___ DATA SHOWN

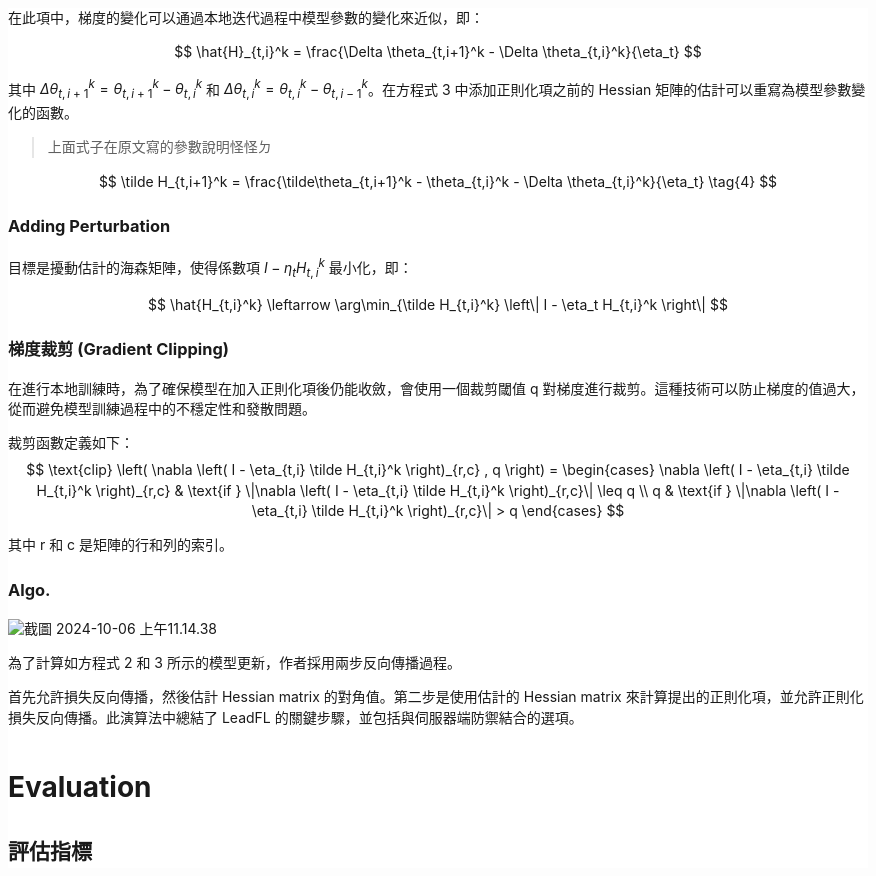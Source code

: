 在此項中，梯度的變化可以通過本地迭代過程中模型參數的變化來近似，即：

$$
\hat{H}_{t,i}^k = \frac{\Delta \theta_{t,i+1}^k - \Delta \theta_{t,i}^k}{\eta_t}
$$

其中 $\Delta \theta_{t,i+1}^k = \theta_{t,i+1}^k - \theta_{t,i}^k$ 和 $\Delta \theta_{t,i}^k = \theta_{t,i}^k - \theta_{t,i-1}^k$。在方程式 3 中添加正則化項之前的 Hessian 矩陣的估計可以重寫為模型參數變化的函數。
> 上面式子在原文寫的參數說明怪怪ㄉ


$$
\tilde H_{t,i+1}^k = \frac{\tilde\theta_{t,i+1}^k - \theta_{t,i}^k - \Delta \theta_{t,i}^k}{\eta_t} \tag{4}
$$


### Adding Perturbation
目標是擾動估計的海森矩陣，使得係數項 $I - \eta_t H_{t,i}^k$ 最小化，即：

$$
\hat{H_{t,i}^k} \leftarrow \arg\min_{\tilde H_{t,i}^k} \left\| I - \eta_t H_{t,i}^k \right\|
$$

### 梯度裁剪 (Gradient Clipping)

在進行本地訓練時，為了確保模型在加入正則化項後仍能收斂，會使用一個裁剪閾值 q 對梯度進行裁剪。這種技術可以防止梯度的值過大，從而避免模型訓練過程中的不穩定性和發散問題。

裁剪函數定義如下：
$$
\text{clip} \left( \nabla \left( I - \eta_{t,i}  \tilde H_{t,i}^k \right)_{r,c} , q \right) =
\begin{cases}
\nabla \left( I - \eta_{t,i}  \tilde H_{t,i}^k  \right)_{r,c} & \text{if } \|\nabla \left(  I - \eta_{t,i}  \tilde H_{t,i}^k  \right)_{r,c}\| \leq q \\
q & \text{if } \|\nabla \left(  I - \eta_{t,i}  \tilde H_{t,i}^k  \right)_{r,c}\| > q
\end{cases}
$$

其中 r 和 c 是矩陣的行和列的索引。


### Algo.

![截圖 2024-10-06 上午11.14.38](https://hackmd.io/_uploads/Hy9jgY1Jyx.png)

為了計算如方程式 2 和 3 所示的模型更新，作者採用兩步反向傳播過程。

首先允許損失反向傳播，然後估計 Hessian matrix 的對角值。第二步是使用估計的 Hessian matrix 來計算提出的正則化項，並允許正則化損失反向傳播。此演算法中總結了 LeadFL 的關鍵步驟，並包括與伺服器端防禦結合的選項。


# Evaluation

## 評估指標
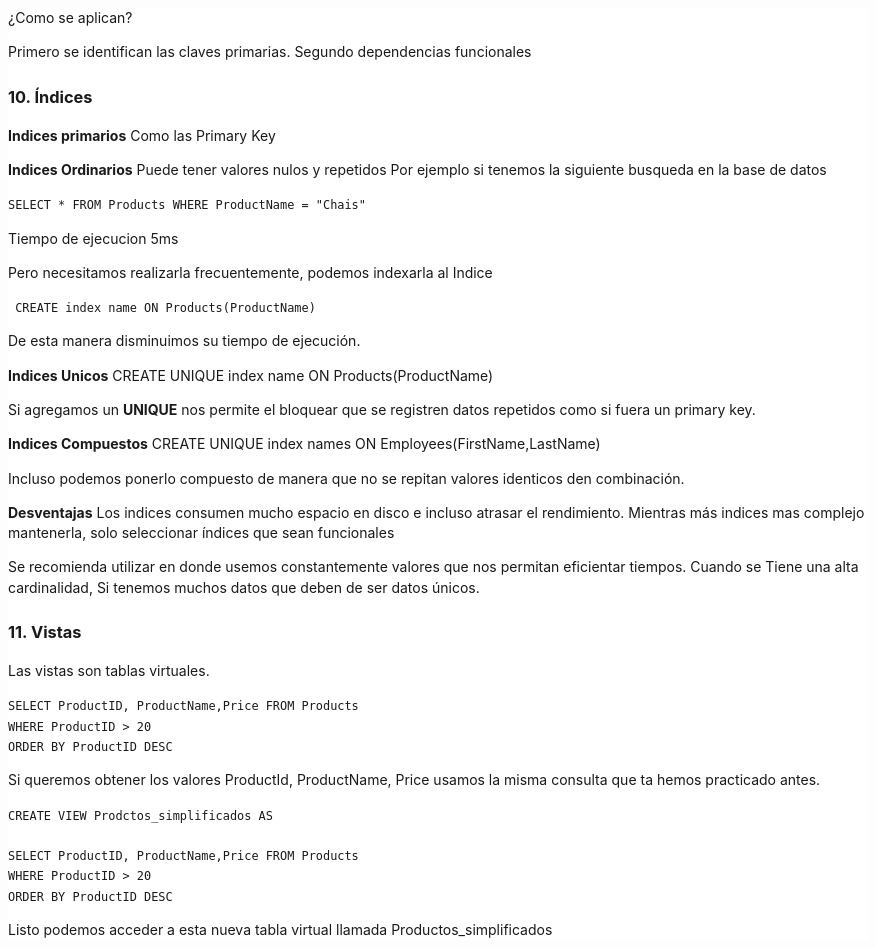 ¿Como se aplican?

Primero se identifican las claves primarias.
Segundo dependencias funcionales

### 10. Índices 
**Indices primarios**
Como las Primary Key

**Indices Ordinarios**
Puede tener valores nulos y repetidos
Por ejemplo si tenemos la siguiente busqueda en la base de datos

    SELECT * FROM Products WHERE ProductName = "Chais"  

Tiempo de ejecucion 5ms

Pero necesitamos realizarla frecuentemente, podemos indexarla al Indice

     CREATE index name ON Products(ProductName)

De esta manera disminuimos su tiempo de ejecución.

**Indices Unicos**
     CREATE UNIQUE index name ON Products(ProductName)

Si agregamos un **UNIQUE** nos permite el bloquear que se registren datos repetidos como si fuera un primary key.

**Indices Compuestos**
     CREATE UNIQUE index names ON Employees(FirstName,LastName)

Incluso podemos ponerlo compuesto de manera que no se repitan valores identicos den combinación.

**Desventajas**
Los indices consumen mucho espacio en disco e incluso atrasar el rendimiento.
Mientras más indices mas complejo mantenerla, solo seleccionar índices que sean funcionales

Se recomienda utilizar en donde usemos constantemente valores que nos permitan eficientar tiempos.
Cuando se Tiene una alta cardinalidad, Si tenemos muchos datos que deben de ser datos únicos.

### 11. Vistas 

Las vistas son tablas virtuales.

    SELECT ProductID, ProductName,Price FROM Products
    WHERE ProductID > 20
    ORDER BY ProductID DESC

Si queremos obtener los valores ProductId, ProductName, Price usamos la misma consulta que ta hemos practicado antes.

    CREATE VIEW Prodctos_simplificados AS

    SELECT ProductID, ProductName,Price FROM Products
    WHERE ProductID > 20
    ORDER BY ProductID DESC

Listo podemos acceder a esta nueva tabla virtual llamada Productos_simplificados
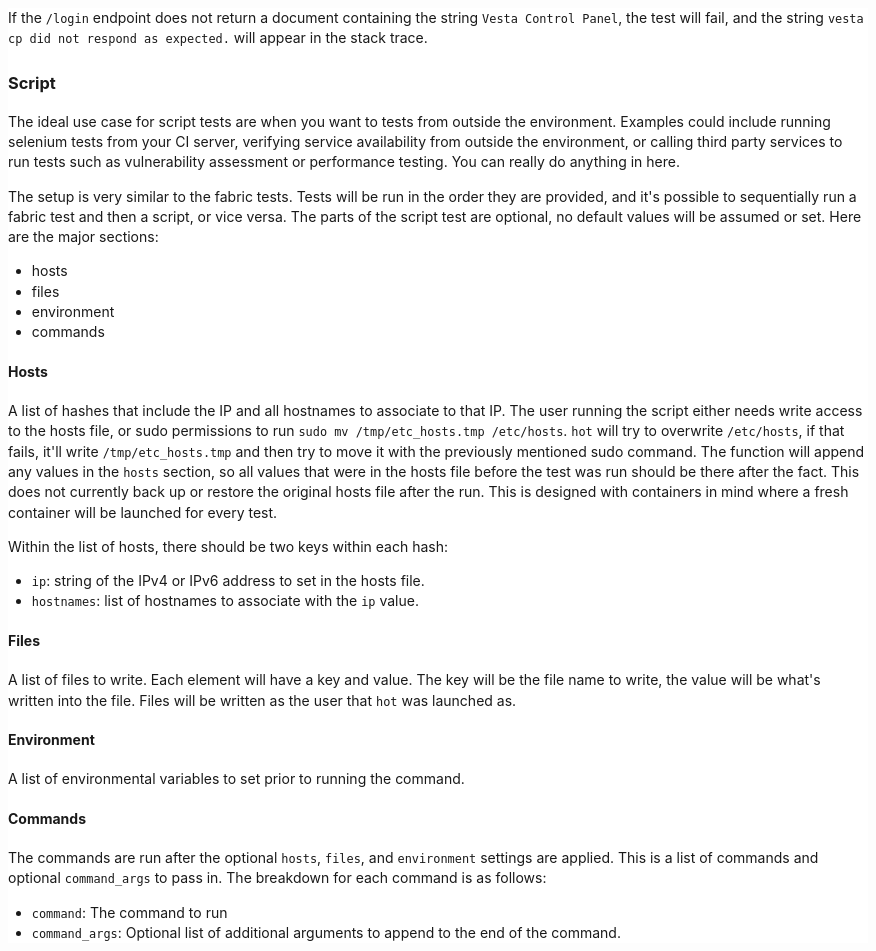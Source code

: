 If the `/login` endpoint does not return a document containing the string
`Vesta Control Panel`, the test will fail, and the string
`vestacp did not respond as expected.` will appear in the stack trace.

### Script
The ideal use case for script tests are when you want to tests from outside the
environment. Examples could include running selenium tests from your CI server,
verifying service availability from outside the environment, or calling third
party services to run tests such as vulnerability assessment or performance
testing. You can really do anything in here.

The setup is very similar to the fabric tests. Tests will be run in the order
they are provided, and it's possible to sequentially run a fabric test and then
a script, or vice versa. The parts of the script test are optional, no default
values will be assumed or set.  Here are the major sections:
- hosts
- files
- environment
- commands

#### Hosts
A list of hashes that include the IP and all hostnames to associate to that IP.
The user running the script either needs write access to the hosts file, or
sudo permissions to run `sudo mv /tmp/etc_hosts.tmp /etc/hosts`. `hot` will try
to overwrite `/etc/hosts`, if that fails, it'll write `/tmp/etc_hosts.tmp` and
then try to move it with the previously mentioned sudo command. The function
will append any values in the `hosts` section, so all values that were in the
hosts file before the test was run should be there after the fact. This does
not currently back up or restore the original hosts file after the run. This is
designed with containers in mind where a fresh container will be launched for
every test.

Within the list of hosts, there should be two keys within each hash:
- `ip`: string of the IPv4 or IPv6 address to set in the hosts file.
- `hostnames`: list of hostnames to associate with the `ip` value.

#### Files
A list of files to write. Each element will have a key and value. The key will
be the file name to write, the value will be what's written into the file.
Files will be written as the user that `hot` was launched as.

#### Environment
A list of environmental variables to set prior to running the command.

#### Commands
The commands are run after the optional `hosts`, `files`, and `environment`
settings are applied. This is a list of commands and optional `command_args` to
pass in. The breakdown for each command is as follows:

- `command`: The command to run
- `command_args`: Optional list of additional arguments to append to the end of
  the command.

______

Repeat exactly the lines above from the one with "and the string" up to and including the one with "be the file". No other line belongs in the reply.

`Vesta Control Panel`, the test will fail, and the string
`vestacp did not respond as expected.` will appear in the stack trace.

### Script
The ideal use case for script tests are when you want to tests from outside the
environment. Examples could include running selenium tests from your CI server,
verifying service availability from outside the environment, or calling third
party services to run tests such as vulnerability assessment or performance
testing. You can really do anything in here.

The setup is very similar to the fabric tests. Tests will be run in the order
they are provided, and it's possible to sequentially run a fabric test and then
a script, or vice versa. The parts of the script test are optional, no default
values will be assumed or set.  Here are the major sections:
- hosts
- files
- environment
- commands

#### Hosts
A list of hashes that include the IP and all hostnames to associate to that IP.
The user running the script either needs write access to the hosts file, or
sudo permissions to run `sudo mv /tmp/etc_hosts.tmp /etc/hosts`. `hot` will try
to overwrite `/etc/hosts`, if that fails, it'll write `/tmp/etc_hosts.tmp` and
then try to move it with the previously mentioned sudo command. The function
will append any values in the `hosts` section, so all values that were in the
hosts file before the test was run should be there after the fact. This does
not currently back up or restore the original hosts file after the run. This is
designed with containers in mind where a fresh container will be launched for
every test.

Within the list of hosts, there should be two keys within each hash:
- `ip`: string of the IPv4 or IPv6 address to set in the hosts file.
- `hostnames`: list of hostnames to associate with the `ip` value.

#### Files
A list of files to write. Each element will have a key and value. The key will
be the file name to write, the value will be what's written into the file.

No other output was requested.